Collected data
■ ■ ■ ■ ■ ■ ■

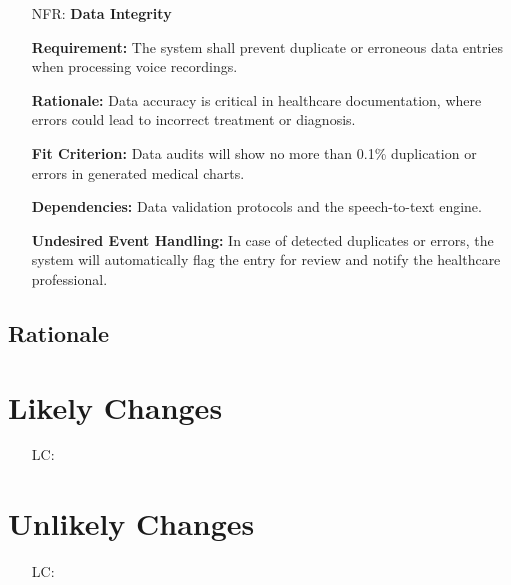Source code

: \documentclass[12pt]{article}
\newcounter{nfrnum} %
\newcounter{lcnum} %
\begin{document}
\begin{itemize}
\item[NFR\refstepcounter{nfrnum}\thenfrnum \label{NFR_DataIntegrity}:] \textbf{Data Integrity}  

    \textbf{Requirement:} The system shall prevent duplicate or erroneous data entries when processing voice recordings.  
  
    \textbf{Rationale:} Data accuracy is critical in healthcare documentation, where errors could lead to incorrect treatment or diagnosis.  
  
    \textbf{Fit Criterion:} Data audits will show no more than 0.1\% duplication or errors in generated medical charts.  
  
    \textbf{Dependencies:} Data validation protocols and the speech-to-text engine.  
  
    \textbf{Undesired Event Handling:} In case of detected duplicates or errors, the system will automatically flag the entry for review and notify the healthcare professional.

\end{itemize}

\subsection{Rationale}


\section{Likely Changes}    

\noindent \begin{itemize}

\item[LC\refstepcounter{lcnum}\thelcnum\label{LC_meaningfulLabel}:] 

\end{itemize}

\section{Unlikely Changes}    

\noindent \begin{itemize}

\item[LC\refstepcounter{lcnum}\thelcnum\label{LC_meaningfulLabel}:] 

\end{itemize}
\end{document}

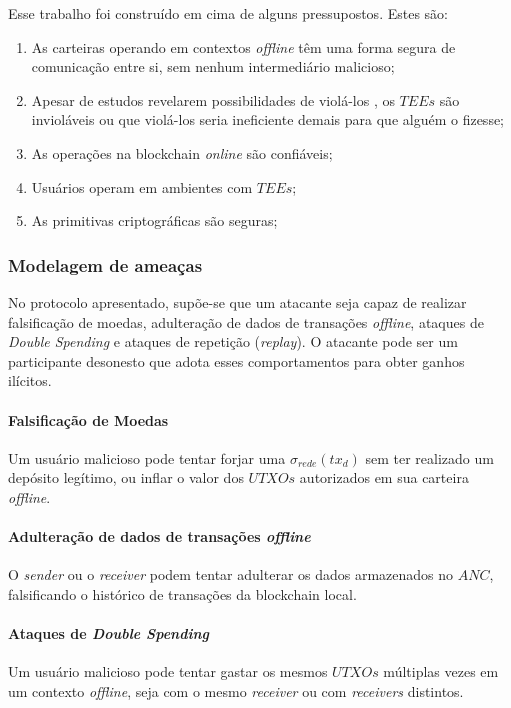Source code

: \documentclass[
  12pt,
  a4paper,
  oneside,
  article,
]{abntex2}
\begin{document}
Esse trabalho foi construído em cima de alguns pressupostos. Estes são:

\begin{enumerate}
	\item As carteiras operando em contextos \textit{offline} têm uma forma segura de comunicação entre si, sem nenhum intermediário malicioso;
	\item Apesar de estudos revelarem possibilidades de violá-los \cite{skorobogatov2012}, os $TEEs$ são invioláveis ou que violá-los seria ineficiente demais para que alguém o fizesse;
	\item As operações na blockchain \textit{online} são confiáveis;
	\item Usuários operam em ambientes com $TEEs$;
	\item As primitivas criptográficas são seguras;
\end{enumerate}

\subsubsection{Modelagem de ameaças}

No protocolo apresentado, supõe-se que um atacante seja capaz de realizar falsificação de moedas, adulteração de dados de transações \textit{offline}, ataques de \textit{Double Spending} e ataques de repetição (\textit{replay}). O atacante pode ser um participante desonesto que adota esses comportamentos para obter ganhos ilícitos.

\paragraph{Falsificação de Moedas}
Um usuário malicioso pode tentar forjar uma $\sigma_{rede}(tx_d)$ sem ter realizado um depósito legítimo, ou inflar o valor dos $UTXOs$ autorizados em sua carteira \textit{offline}.

\paragraph{Adulteração de dados de transações \textit{offline}}

O \textit{sender} ou o \textit{receiver} podem tentar adulterar os dados armazenados no $ANC$, falsificando o histórico de transações da blockchain local.

\paragraph{Ataques de \textit{Double Spending}}
Um usuário malicioso pode tentar gastar os mesmos $UTXOs$ múltiplas vezes em um contexto \textit{offline}, seja com o mesmo \textit{receiver} ou com \textit{receivers} distintos.
\end{document}
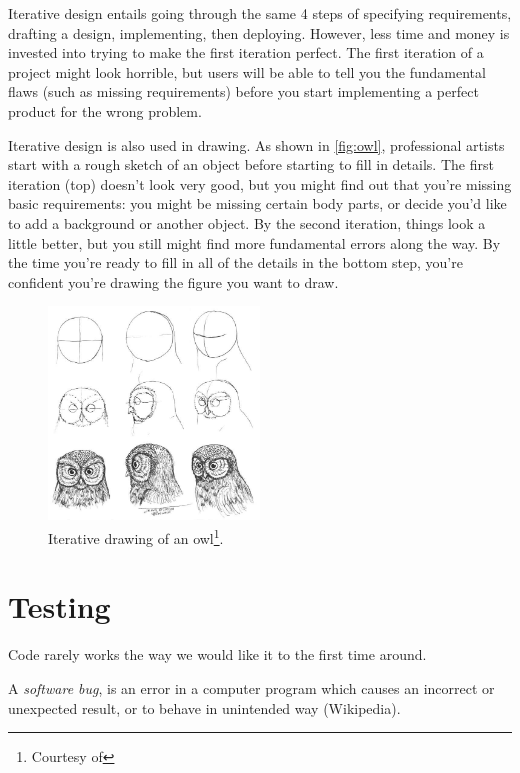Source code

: Iterative design entails going through the same 4 steps of specifying requirements, drafting a design, implementing, then deploying. However, less time and money is invested into trying to make the first iteration perfect. The first iteration of a project might look horrible, but users will be able to tell you the fundamental flaws (such as missing requirements) before you start implementing a perfect product for the wrong problem. 

Iterative design is also used in drawing. As shown in \autoref{fig:owl}, professional artists start with a rough sketch of an object before starting to fill in details. The first iteration (top) doesn't look very good, but you might find out that you're missing basic requirements: you might be missing certain body parts, or decide you'd like to add a background or another object. By the second iteration, things look a little better, but you still might find more fundamental errors along the way. By the time you're ready to fill in all of the details in the bottom step, you're confident you're drawing the figure you want to draw. 

\begin{figure}
	\centering
	\includegraphics[width=0.5\textwidth]{images/owl.jpg}
	\caption[Iterative drawing of an owl]{Iterative drawing of an owl\footnote{Courtesy of %
	}.}
	\label{fig:owl}
\end{figure}

\section{Testing}
Code rarely works the way we would like it to the first time around. 

\begin{definition}
A \emph{software bug}, is an error in a computer program which causes an incorrect or unexpected result, or to behave in unintended way (Wikipedia). 
\end{definition}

■ ■ ■ ■ ■ ■ ■

For the word "Double", tally the lines above that hold it and answer with the number alone.

2